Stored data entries
▽
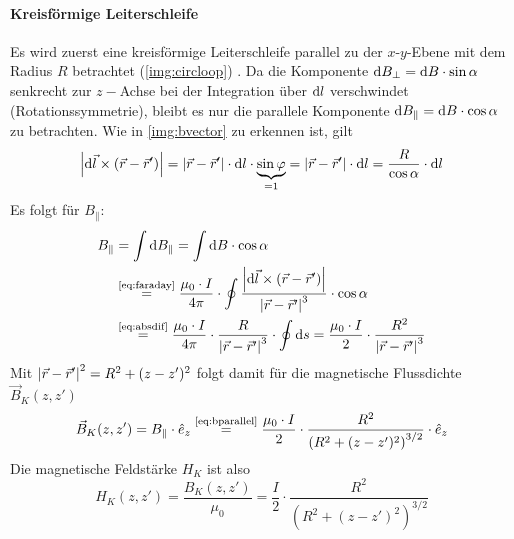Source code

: \paragraph{Kreisförmige Leiterschleife}
Es wird zuerst eine kreisförmige Leiterschleife parallel zu der $x$-$y$-Ebene mit dem Radius $R$ betrachtet (\autoref{img:circloop}) \cite{dem2}. %
Da die Komponente $\mathrm{d} B_\perp = \mathrm{d} B \cdot \sin \alpha$ senkrecht zur $z-$Achse bei der Integration über $\mathrm{d} l$ verschwindet 
(Rotationssymmetrie), bleibt es nur die parallele Komponente $\mathrm{d} B_\parallel = \mathrm{d} B \cdot \cos \alpha$ zu betrachten. Wie in 
\autoref{img:bvector} zu erkennen ist, gilt
\begin{equation}
\label{eq:absdif}
  \left|\mathrm{d} \vec{l} \times \left( \vec{r} - \vec{r}' \right)\right| = \left|\vec{r} - \vec{r}'\right| \cdot \mathrm{d} l \cdot \underbrace{\sin \varphi}_{= 1} 
  = \left|\vec{r} - \vec{r}'\right| \cdot \mathrm{d} l = \frac{R}{\cos \alpha} \cdot \mathrm{d} l
\end{equation}
Es folgt für $B_\parallel$:
\begin{equation}
\begin{split}
  \label{eq:bparallel}
    B_\parallel &= \int \difd B_\parallel = \int \difd B \cdot \cos \alpha \\
  &\refeq{eq:faraday} \frac{\mu_0 \cdot I}{4 \pi} \cdot \oint \frac{\abs{\difd \vec{l} \times \left( \vec{r} - \vec{r}' \right)}}{\abs{\vec{r} - \vec{r}'}^3} \cdot \cos \alpha \\
  &\refeq{eq:absdif} \frac{\mu_0 \cdot I}{4 \pi} \cdot \frac{R}{\abs{\vec{r} - \vec{r}'}^3} \cdot \oint \difd s = \frac{\mu_0 \cdot I}{2} \cdot \frac{R^2}{\abs{\vec{r} - \vec{r}'}^3}
\end{split}
\end{equation}
Mit $\left|\vec{r} - \vec{r}'\right|^2 = R^2 + (z-z')^2$ folgt damit für die magnetische Flussdichte $\vec{B}_K(z, z')$
\begin{equation}
  \vec{B}_K(z, z') = B_\parallel \cdot \hat{e}_z \refeq{eq:bparallel} \frac{\mu_0 \cdot I}{2} \cdot \frac{R^2}{ \left( R^2 + (z-z')^2 \right)^{3/2}} \cdot \hat{e}_z
\end{equation}
Die magnetische Feldstärke $H_K$ ist also
\begin{equation}
  H_K(z, z') = \frac{B_K(z, z')}{\mu_0} = \frac{I}{2} \cdot \frac{R^2}{ \left( R^2 + (z-z')^2 \right)^{3/2}}
\end{equation}
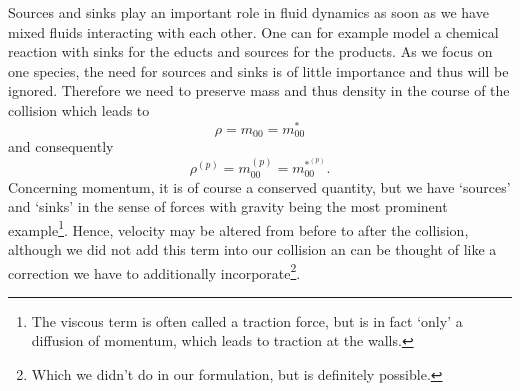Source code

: Sources and sinks play an important role in fluid dynamics as soon as we have mixed fluids interacting with each other.
One can for example model a chemical reaction with sinks for the educts and sources for the products.
As we focus on one species, the need for sources and sinks is of little importance and thus will be ignored.
Therefore we need to preserve mass and thus density in the course of the collision which leads to
\begin{equation}
    \rho  = m_{00} = m_{00}^*
\end{equation}
and consequently
\begin{equation}
    \rho^{(p)} = m_{00}^{(p)} = m_{00}^{*^{(p)}}.
\end{equation}
Concerning momentum, it is of course a conserved quantity, but we have `sources' and `sinks' in the sense of forces with gravity being the most prominent example\footnote{The viscous term is often called a traction force, but is in fact `only' a diffusion of momentum, which leads to traction at the walls.}.
Hence, velocity may be altered from before to after the collision, although we did not add this term into our collision an can be thought of like a correction we have to additionally incorporate\footnote{Which we didn't do in our formulation, but is definitely possible.}.
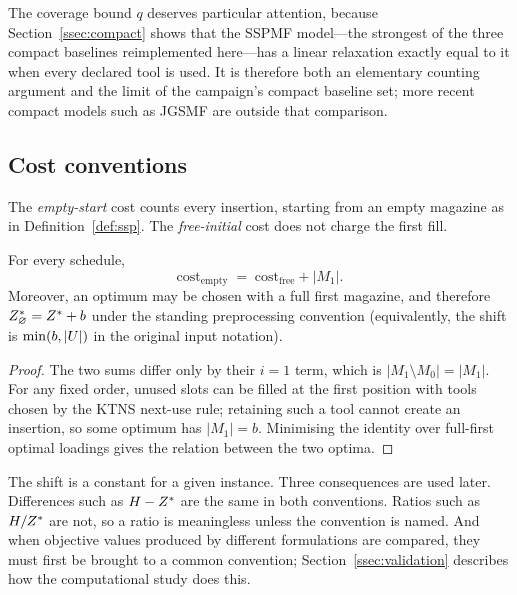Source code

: The coverage bound $q$ deserves particular attention, because
Section~\ref{ssec:compact} shows that the SSPMF model---the strongest of the three
compact baselines reimplemented here---has a linear relaxation exactly equal to it
when every declared tool is used. It is therefore both an elementary counting
argument and the limit of the campaign's compact baseline set; more recent compact
models such as JGSMF \citep{Akhundov2024} are outside that comparison.

\subsection{Cost conventions}\label{ssec:conv}

\begin{definition}\label{def:conv}
The \emph{empty-start} cost counts every insertion, starting from an empty magazine
as in Definition~\ref{def:ssp}. The \emph{free-initial} cost does not charge the
first fill.
\end{definition}

\begin{proposition}\label{prop:conv}
For every schedule,
\[
  \text{cost}_{\mathrm{empty}}
  \;=\;\text{cost}_{\mathrm{free}}+\lvert M_1\rvert.
\]
Moreover, an optimum may be chosen with a full first magazine, and therefore
$\Zempty=\Zst+b$ under the standing preprocessing convention (equivalently, the
shift is $\min(b,\lvert\U\rvert)$ in the original input notation).
\end{proposition}

\begin{proof}
The two sums differ only by their $i=1$ term, which is
$\lvert M_1\setminus M_0\rvert=\lvert M_1\rvert$. For any fixed order, unused slots
can be filled at the first position with tools chosen by the KTNS next-use rule;
retaining such a tool cannot create an insertion, so some optimum has
$\lvert M_1\rvert=b$. Minimising the identity over full-first optimal loadings gives
the relation between the two optima.
\end{proof}

The shift is a constant for a given instance. Three consequences are used later.
Differences such as $H-\Zst$ are the same in both conventions. Ratios such as
$H/\Zst$ are not, so a ratio is meaningless unless the convention is named. And when
objective values produced by different formulations are compared, they must first be
brought to a common convention; Section~\ref{ssec:validation} describes how the
computational study does this.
△
**EXERCISE INSTRUCTIONS**
Exact copies of the entries above are needed, without their pictures.

**TASK SOLUTION**
Source code

: \paragraph{Kreisförmige Leiterschleife}
Es wird zuerst eine kreisförmige Leiterschleife parallel zu der $x$-$y$-Ebene mit dem Radius $R$ betrachtet (\autoref{img:circloop}) \cite{dem2}. %
Da die Komponente $\mathrm{d} B_\perp = \mathrm{d} B \cdot \sin \alpha$ senkrecht zur $z-$Achse bei der Integration über $\mathrm{d} l$ verschwindet 
(Rotationssymmetrie), bleibt es nur die parallele Komponente $\mathrm{d} B_\parallel = \mathrm{d} B \cdot \cos \alpha$ zu betrachten. Wie in 
\autoref{img:bvector} zu erkennen ist, gilt
\begin{equation}
\label{eq:absdif}
  \left|\mathrm{d} \vec{l} \times \left( \vec{r} - \vec{r}' \right)\right| = \left|\vec{r} - \vec{r}'\right| \cdot \mathrm{d} l \cdot \underbrace{\sin \varphi}_{= 1} 
  = \left|\vec{r} - \vec{r}'\right| \cdot \mathrm{d} l = \frac{R}{\cos \alpha} \cdot \mathrm{d} l
\end{equation}
Es folgt für $B_\parallel$:
\begin{equation}
\begin{split}
  \label{eq:bparallel}
    B_\parallel &= \int \difd B_\parallel = \int \difd B \cdot \cos \alpha \\
  &\refeq{eq:faraday} \frac{\mu_0 \cdot I}{4 \pi} \cdot \oint \frac{\abs{\difd \vec{l} \times \left( \vec{r} - \vec{r}' \right)}}{\abs{\vec{r} - \vec{r}'}^3} \cdot \cos \alpha \\
  &\refeq{eq:absdif} \frac{\mu_0 \cdot I}{4 \pi} \cdot \frac{R}{\abs{\vec{r} - \vec{r}'}^3} \cdot \oint \difd s = \frac{\mu_0 \cdot I}{2} \cdot \frac{R^2}{\abs{\vec{r} - \vec{r}'}^3}
\end{split}
\end{equation}
Mit $\left|\vec{r} - \vec{r}'\right|^2 = R^2 + (z-z')^2$ folgt damit für die magnetische Flussdichte $\vec{B}_K(z, z')$
\begin{equation}
  \vec{B}_K(z, z') = B_\parallel \cdot \hat{e}_z \refeq{eq:bparallel} \frac{\mu_0 \cdot I}{2} \cdot \frac{R^2}{ \left( R^2 + (z-z')^2 \right)^{3/2}} \cdot \hat{e}_z
\end{equation}
Die magnetische Feldstärke $H_K$ ist also
\begin{equation}
  H_K(z, z') = \frac{B_K(z, z')}{\mu_0} = \frac{I}{2} \cdot \frac{R^2}{ \left( R^2 + (z-z')^2 \right)^{3/2}}
\end{equation}
Source code

: Sources and sinks play an important role in fluid dynamics as soon as we have mixed fluids interacting with each other.
One can for example model a chemical reaction with sinks for the educts and sources for the products.
As we focus on one species, the need for sources and sinks is of little importance and thus will be ignored.
Therefore we need to preserve mass and thus density in the course of the collision which leads to
\begin{equation}
    \rho  = m_{00} = m_{00}^*
\end{equation}
and consequently
\begin{equation}
    \rho^{(p)} = m_{00}^{(p)} = m_{00}^{*^{(p)}}.
\end{equation}
Concerning momentum, it is of course a conserved quantity, but we have `sources' and `sinks' in the sense of forces with gravity being the most prominent example\footnote{The viscous term is often called a traction force, but is in fact `only' a diffusion of momentum, which leads to traction at the walls.}.
Hence, velocity may be altered from before to after the collision, although we did not add this term into our collision an can be thought of like a correction we have to additionally incorporate\footnote{Which we didn't do in our formulation, but is definitely possible.}.
Source code

: The coverage bound $q$ deserves particular attention, because
Section~\ref{ssec:compact} shows that the SSPMF model---the strongest of the three
compact baselines reimplemented here---has a linear relaxation exactly equal to it
when every declared tool is used. It is therefore both an elementary counting
argument and the limit of the campaign's compact baseline set; more recent compact
models such as JGSMF \citep{Akhundov2024} are outside that comparison.

\subsection{Cost conventions}\label{ssec:conv}

\begin{definition}\label{def:conv}
The \emph{empty-start} cost counts every insertion, starting from an empty magazine
as in Definition~\ref{def:ssp}. The \emph{free-initial} cost does not charge the
first fill.
\end{definition}

\begin{proposition}\label{prop:conv}
For every schedule,
\[
  \text{cost}_{\mathrm{empty}}
  \;=\;\text{cost}_{\mathrm{free}}+\lvert M_1\rvert.
\]
Moreover, an optimum may be chosen with a full first magazine, and therefore
$\Zempty=\Zst+b$ under the standing preprocessing convention (equivalently, the
shift is $\min(b,\lvert\U\rvert)$ in the original input notation).
\end{proposition}

\begin{proof}
The two sums differ only by their $i=1$ term, which is
$\lvert M_1\setminus M_0\rvert=\lvert M_1\rvert$. For any fixed order, unused slots
can be filled at the first position with tools chosen by the KTNS next-use rule;
retaining such a tool cannot create an insertion, so some optimum has
$\lvert M_1\rvert=b$. Minimising the identity over full-first optimal loadings gives
the relation between the two optima.
\end{proof}

The shift is a constant for a given instance. Three consequences are used later.
Differences such as $H-\Zst$ are the same in both conventions. Ratios such as
$H/\Zst$ are not, so a ratio is meaningless unless the convention is named. And when
objective values produced by different formulations are compared, they must first be
brought to a common convention; Section~\ref{ssec:validation} describes how the
computational study does this.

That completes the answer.